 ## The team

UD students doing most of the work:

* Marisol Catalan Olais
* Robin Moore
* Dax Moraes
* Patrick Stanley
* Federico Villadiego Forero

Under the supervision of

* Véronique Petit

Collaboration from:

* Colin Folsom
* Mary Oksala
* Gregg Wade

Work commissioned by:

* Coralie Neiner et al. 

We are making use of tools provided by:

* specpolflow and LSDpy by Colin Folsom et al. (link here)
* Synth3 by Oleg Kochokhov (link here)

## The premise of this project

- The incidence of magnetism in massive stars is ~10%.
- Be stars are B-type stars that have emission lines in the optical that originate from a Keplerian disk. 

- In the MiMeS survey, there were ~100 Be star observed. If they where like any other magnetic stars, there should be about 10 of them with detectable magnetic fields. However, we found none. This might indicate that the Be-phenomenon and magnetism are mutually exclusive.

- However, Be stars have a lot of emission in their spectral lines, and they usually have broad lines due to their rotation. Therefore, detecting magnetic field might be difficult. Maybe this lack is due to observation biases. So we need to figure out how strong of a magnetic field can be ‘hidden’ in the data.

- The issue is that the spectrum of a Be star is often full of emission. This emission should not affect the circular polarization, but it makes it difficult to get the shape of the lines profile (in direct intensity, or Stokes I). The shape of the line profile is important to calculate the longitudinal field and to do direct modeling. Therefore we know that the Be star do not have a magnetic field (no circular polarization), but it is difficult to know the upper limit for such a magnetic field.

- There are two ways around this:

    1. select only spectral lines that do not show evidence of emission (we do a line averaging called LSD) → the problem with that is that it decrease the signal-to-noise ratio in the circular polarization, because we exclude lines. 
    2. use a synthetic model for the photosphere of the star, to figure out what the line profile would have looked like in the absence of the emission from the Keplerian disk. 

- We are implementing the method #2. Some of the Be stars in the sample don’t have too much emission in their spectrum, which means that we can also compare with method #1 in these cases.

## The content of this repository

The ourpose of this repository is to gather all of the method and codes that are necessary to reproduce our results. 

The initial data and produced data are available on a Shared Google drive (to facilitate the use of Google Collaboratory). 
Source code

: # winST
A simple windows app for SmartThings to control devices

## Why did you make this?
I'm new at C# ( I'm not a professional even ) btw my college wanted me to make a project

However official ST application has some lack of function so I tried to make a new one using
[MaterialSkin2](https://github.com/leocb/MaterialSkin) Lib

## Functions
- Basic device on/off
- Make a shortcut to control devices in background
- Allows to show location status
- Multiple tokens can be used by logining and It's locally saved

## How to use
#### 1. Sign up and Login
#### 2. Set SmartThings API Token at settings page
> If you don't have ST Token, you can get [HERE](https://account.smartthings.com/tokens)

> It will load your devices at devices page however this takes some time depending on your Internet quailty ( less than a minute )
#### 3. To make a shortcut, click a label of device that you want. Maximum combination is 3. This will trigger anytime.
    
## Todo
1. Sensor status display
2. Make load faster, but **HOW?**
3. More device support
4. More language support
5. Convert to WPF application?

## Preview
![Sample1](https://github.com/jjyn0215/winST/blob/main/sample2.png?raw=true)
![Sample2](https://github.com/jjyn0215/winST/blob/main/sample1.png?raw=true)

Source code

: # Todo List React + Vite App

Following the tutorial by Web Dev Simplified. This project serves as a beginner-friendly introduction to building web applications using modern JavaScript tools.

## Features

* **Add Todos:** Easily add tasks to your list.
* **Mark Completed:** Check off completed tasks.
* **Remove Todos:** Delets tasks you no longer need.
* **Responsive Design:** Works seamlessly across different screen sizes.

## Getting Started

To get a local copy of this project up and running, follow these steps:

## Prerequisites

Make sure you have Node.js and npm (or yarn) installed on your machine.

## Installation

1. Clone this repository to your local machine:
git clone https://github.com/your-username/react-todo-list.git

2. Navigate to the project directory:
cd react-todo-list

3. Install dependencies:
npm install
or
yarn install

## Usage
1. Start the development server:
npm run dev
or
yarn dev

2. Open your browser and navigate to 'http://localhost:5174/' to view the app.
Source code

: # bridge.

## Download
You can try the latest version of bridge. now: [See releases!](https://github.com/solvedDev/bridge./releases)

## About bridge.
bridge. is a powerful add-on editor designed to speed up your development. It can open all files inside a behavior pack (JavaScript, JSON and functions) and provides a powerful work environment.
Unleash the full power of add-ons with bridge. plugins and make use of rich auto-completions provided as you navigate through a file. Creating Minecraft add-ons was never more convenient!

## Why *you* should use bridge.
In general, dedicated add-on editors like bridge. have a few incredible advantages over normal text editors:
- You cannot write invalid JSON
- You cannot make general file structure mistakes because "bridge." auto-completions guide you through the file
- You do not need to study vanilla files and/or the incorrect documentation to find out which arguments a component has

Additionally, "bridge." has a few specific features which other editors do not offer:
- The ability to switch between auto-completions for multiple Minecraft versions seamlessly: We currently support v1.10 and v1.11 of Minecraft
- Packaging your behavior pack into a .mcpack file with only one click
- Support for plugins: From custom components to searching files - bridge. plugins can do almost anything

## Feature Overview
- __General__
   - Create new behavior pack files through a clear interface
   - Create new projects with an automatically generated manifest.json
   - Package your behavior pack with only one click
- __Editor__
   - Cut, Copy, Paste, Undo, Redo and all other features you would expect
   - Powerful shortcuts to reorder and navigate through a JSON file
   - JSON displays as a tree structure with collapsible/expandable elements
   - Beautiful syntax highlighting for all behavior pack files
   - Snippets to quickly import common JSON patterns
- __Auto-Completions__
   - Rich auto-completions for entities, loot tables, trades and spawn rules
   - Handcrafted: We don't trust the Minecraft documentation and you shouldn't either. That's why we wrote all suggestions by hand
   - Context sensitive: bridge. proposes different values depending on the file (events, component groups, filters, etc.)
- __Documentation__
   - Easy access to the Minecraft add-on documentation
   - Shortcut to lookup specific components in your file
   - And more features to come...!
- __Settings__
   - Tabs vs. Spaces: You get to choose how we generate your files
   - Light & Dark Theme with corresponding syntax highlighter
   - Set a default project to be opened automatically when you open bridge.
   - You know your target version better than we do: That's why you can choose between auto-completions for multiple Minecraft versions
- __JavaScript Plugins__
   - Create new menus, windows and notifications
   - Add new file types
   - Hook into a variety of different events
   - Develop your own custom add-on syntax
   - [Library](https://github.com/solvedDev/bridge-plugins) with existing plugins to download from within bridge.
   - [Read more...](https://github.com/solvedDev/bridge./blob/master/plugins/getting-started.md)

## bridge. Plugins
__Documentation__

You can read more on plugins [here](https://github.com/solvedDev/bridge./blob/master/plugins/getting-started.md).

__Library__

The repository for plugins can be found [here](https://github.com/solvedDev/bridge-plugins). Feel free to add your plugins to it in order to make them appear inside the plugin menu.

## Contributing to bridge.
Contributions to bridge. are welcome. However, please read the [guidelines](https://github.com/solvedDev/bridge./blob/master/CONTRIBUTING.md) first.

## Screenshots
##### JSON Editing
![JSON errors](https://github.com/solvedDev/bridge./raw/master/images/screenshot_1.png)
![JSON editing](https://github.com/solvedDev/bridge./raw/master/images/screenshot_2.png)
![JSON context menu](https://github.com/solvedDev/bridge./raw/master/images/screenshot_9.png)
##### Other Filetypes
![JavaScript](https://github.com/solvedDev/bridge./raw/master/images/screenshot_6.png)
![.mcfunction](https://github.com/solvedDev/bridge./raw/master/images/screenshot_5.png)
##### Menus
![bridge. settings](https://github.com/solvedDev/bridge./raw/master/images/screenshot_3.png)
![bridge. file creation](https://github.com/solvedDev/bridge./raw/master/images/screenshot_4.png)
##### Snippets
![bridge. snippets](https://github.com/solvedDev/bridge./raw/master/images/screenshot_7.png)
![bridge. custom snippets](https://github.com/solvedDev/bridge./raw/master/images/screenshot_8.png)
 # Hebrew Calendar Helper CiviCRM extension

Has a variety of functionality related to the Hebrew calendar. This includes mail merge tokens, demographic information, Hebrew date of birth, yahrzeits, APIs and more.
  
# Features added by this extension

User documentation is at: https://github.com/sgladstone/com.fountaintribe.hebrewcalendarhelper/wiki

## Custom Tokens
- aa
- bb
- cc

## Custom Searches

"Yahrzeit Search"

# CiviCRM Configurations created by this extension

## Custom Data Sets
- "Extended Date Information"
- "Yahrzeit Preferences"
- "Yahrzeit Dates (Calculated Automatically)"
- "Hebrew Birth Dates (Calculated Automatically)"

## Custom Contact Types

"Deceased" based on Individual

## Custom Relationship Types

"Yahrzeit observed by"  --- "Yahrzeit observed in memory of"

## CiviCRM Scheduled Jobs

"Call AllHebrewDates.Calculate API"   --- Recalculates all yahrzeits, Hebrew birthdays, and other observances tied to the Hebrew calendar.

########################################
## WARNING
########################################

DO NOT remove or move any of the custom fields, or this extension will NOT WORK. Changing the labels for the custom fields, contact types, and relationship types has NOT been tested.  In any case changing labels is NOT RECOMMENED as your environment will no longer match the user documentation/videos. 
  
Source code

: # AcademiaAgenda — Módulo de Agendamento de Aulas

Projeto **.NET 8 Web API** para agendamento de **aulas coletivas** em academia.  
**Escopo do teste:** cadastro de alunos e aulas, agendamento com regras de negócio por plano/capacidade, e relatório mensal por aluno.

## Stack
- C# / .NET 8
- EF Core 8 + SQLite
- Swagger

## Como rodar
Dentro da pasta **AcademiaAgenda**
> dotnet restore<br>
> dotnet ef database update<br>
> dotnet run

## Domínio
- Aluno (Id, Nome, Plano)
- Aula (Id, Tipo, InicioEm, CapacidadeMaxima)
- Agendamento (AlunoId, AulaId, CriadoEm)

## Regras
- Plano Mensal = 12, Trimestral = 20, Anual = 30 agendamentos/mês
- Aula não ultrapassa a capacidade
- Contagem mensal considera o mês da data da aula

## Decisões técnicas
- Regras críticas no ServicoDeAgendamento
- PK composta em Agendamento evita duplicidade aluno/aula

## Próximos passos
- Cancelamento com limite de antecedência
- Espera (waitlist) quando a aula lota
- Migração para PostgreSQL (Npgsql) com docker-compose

————

**WHAT THE EXERCISE ASKS:** Report the number of lines in the entries that hold the word "files". Nothing else is wanted.

**EXPECTED ANSWER:** 6